🤖 AI Summary
This work addresses the limitation of conventional hardware compilation flows, wherein pipeline optimization is deferred to the backend, resulting in the loss of high-level structural information and suboptimal global optimization. To overcome this, the paper introduces, for the first time, an explicit pipeline-aware compiler pass at the intermediate representation (IR) level. By modeling legality constraints for register relocation, integrating learning-driven timing prediction, and formulating the timing-constrained relocation problem as a global minimum-cost flow problem, the approach enables timing-aware RTL generation. Implemented within the CIRCT framework, the method significantly reduces critical-path delay, power, and area across both open-source and commercial designs, while also providing backend retiming with a superior initial structure.
📝 Abstract
Modern hardware compilers increasingly rely on rich intermediate representations (IRs) to preserve optimization-relevant semantics before generating RTL code. However, one important optimization is still largely deferred to backend tools: pipeline optimization. In common RTL flows, registers are inserted by frontend heuristics or hardware designers and later adjusted by backend retiming after the design has been lowered to a much lower-level netlist representation. At that point, much of the operator-level structure originally exposed by the compiler IR has already been weakened or lost, limiting opportunities for global, compiler-level pipeline optimization.
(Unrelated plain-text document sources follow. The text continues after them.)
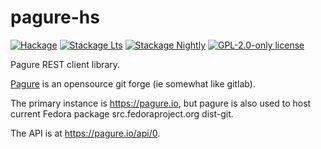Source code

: # pagure-hs

[![Hackage](https://img.shields.io/hackage/v/pagure.svg?logo=haskell)](https://hackage.haskell.org/package/pagure)
[![Stackage Lts](http://stackage.org/package/pagure/badge/lts)](http://stackage.org/lts/package/pagure)
[![Stackage Nightly](http://stackage.org/package/pagure/badge/nightly)](http://stackage.org/nightly/package/pagure)
[![GPL-2.0-only license](https://img.shields.io/badge/license-GPL--2.0--only-blue.svg)](LICENSE)

Pagure REST client library.

[Pagure](https://pagure.io/pagure) is an opensource git forge
(ie somewhat like gitlab).

The primary instance is https://pagure.io,
but pagure is also used to host current Fedora package
src.fedoraproject.org dist-git.

The API is at <https://pagure.io/api/0>.
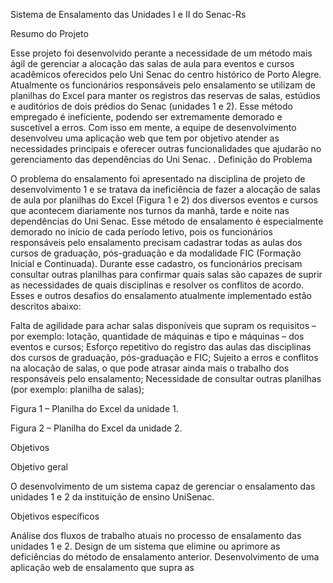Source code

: Sistema de Ensalamento das Unidades I e II do Senac-Rs


Resumo do Projeto

Esse projeto foi desenvolvido perante a necessidade de um método mais ágil de gerenciar a alocação das salas de aula para eventos e cursos acadêmicos oferecidos pelo Uni Senac do centro histórico de Porto Alegre. Atualmente os funcionários responsáveis pelo ensalamento se utilizam de planilhas do Excel para manter os registros das reservas de salas, estúdios e auditórios de dois prédios do Senac (unidades 1 e 2). Esse método empregado é ineficiente, podendo ser extremamente demorado e suscetível a erros. Com isso em mente, a equipe de desenvolvimento desenvolveu uma aplicação web que tem por objetivo atender as necessidades principais e oferecer outras funcionalidades que ajudarão no gerenciamento das dependências do Uni Senac.
.
Definição do Problema

O problema do ensalamento foi apresentado na disciplina de projeto de desenvolvimento 1 e se tratava da ineficiência de fazer a alocação de salas de aula por planilhas do Excel (Figura 1 e 2) dos diversos eventos e cursos que acontecem diariamente nos turnos da manhã, tarde e noite nas dependências do Uni Senac. Esse método de ensalamento é especialmente demorado no início de cada período letivo, pois os funcionários responsáveis pelo ensalamento precisam cadastrar todas as aulas dos cursos de graduação, pós-graduação e da modalidade FIC (Formação Inicial e Continuada). Durante esse cadastro, os funcionários precisam consultar outras planilhas para confirmar quais salas são capazes de suprir as necessidades de quais disciplinas e resolver os conflitos de acordo. Esses e outros desafios do ensalamento atualmente implementado estão descritos abaixo:


Falta de agilidade para achar salas disponíveis que supram os requisitos – por exemplo:  lotação, quantidade de máquinas e tipo e máquinas – dos eventos e cursos;
Esforço repetitivo do registro das aulas das disciplinas dos cursos de graduação, pós-graduação e FIC;
Sujeito a erros e conflitos na alocação de salas, o que pode atrasar ainda mais o trabalho dos responsáveis pelo ensalamento;
Necessidade de consultar outras planilhas (por exemplo: planilha de salas);




Figura 1 – Planilha do Excel da unidade 1.



Figura 2 – Planilha do Excel da unidade 2.



Objetivos

Objetivo geral

O desenvolvimento de um sistema capaz de gerenciar o ensalamento das unidades 1 e 2 da instituição de ensino UniSenac.

Objetivos específicos

Análise dos fluxos de trabalho atuais no processo de ensalamento das unidades 1 e 2.
Design de um sistema que elimine ou aprimore as deficiências do método de ensalamento anterior.
Desenvolvimento de uma aplicação web de ensalamento que supra as
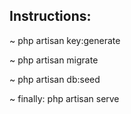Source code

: <h2> Instructions: </h1>

<p> ~ php artisan key:generate </p>
<p> ~ php artisan migrate </p>
<p> ~ php artisan db:seed </p>
<p> ~ finally: php artisan serve </p>
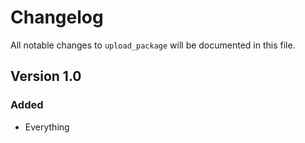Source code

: # Changelog

All notable changes to `upload_package` will be documented in this file.

## Version 1.0

### Added
- Everything
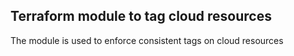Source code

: ## Terraform module to tag cloud resources

The module is used to enforce consistent tags on cloud resources


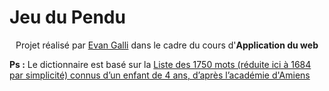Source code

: # Jeu du Pendu

<p align=center>
  <span>Projet réalisé par <a href="https://github.com/06Games">Evan Galli</a> dans le cadre du cours d'<b>Application du web</b></span>
</p>

**Ps :** Le dictionnaire est basé sur la [Liste des 1750 mots (réduite ici à 1684 par simplicité) connus d’un enfant de 4 ans, d’après l’académie d'Amiens](https://fr.wiktionary.org/wiki/Wiktionnaire:Liste_de_1750_mots_fran%C3%A7ais_les_plus_courants) 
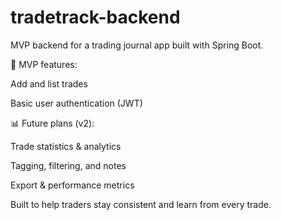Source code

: # tradetrack-backend
MVP backend for a trading journal app built with Spring Boot.

🚀 MVP features:

Add and list trades

Basic user authentication (JWT)

📊 Future plans (v2):

Trade statistics & analytics

Tagging, filtering, and notes

Export & performance metrics

Built to help traders stay consistent and learn from every trade.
This paper presents PipeRTL, an IR-level pipeline optimization framework for hardware compilers, instantiated in CIRCT. PipeRTL makes the legality of register relocation explicit in the IR, uses a learned timing predictor to approximate downstream delay behavior, and formulates timing-aware register relocation as a global min-cost flow problem under timing constraints. Evaluation on open-source designs under a commercial backend synthesis flow shows that PipeRTL improves downstream implementation quality on average, reducing critical-path delay, power, and area across the evaluated benchmarks, while also providing a stronger starting point for backend retiming. These results indicate that exposing pipeline optimization as an explicit compiler pass can deliver backend-meaningful gains by improving the sequential structure presented to later stages and the resulting downstream implementation quality.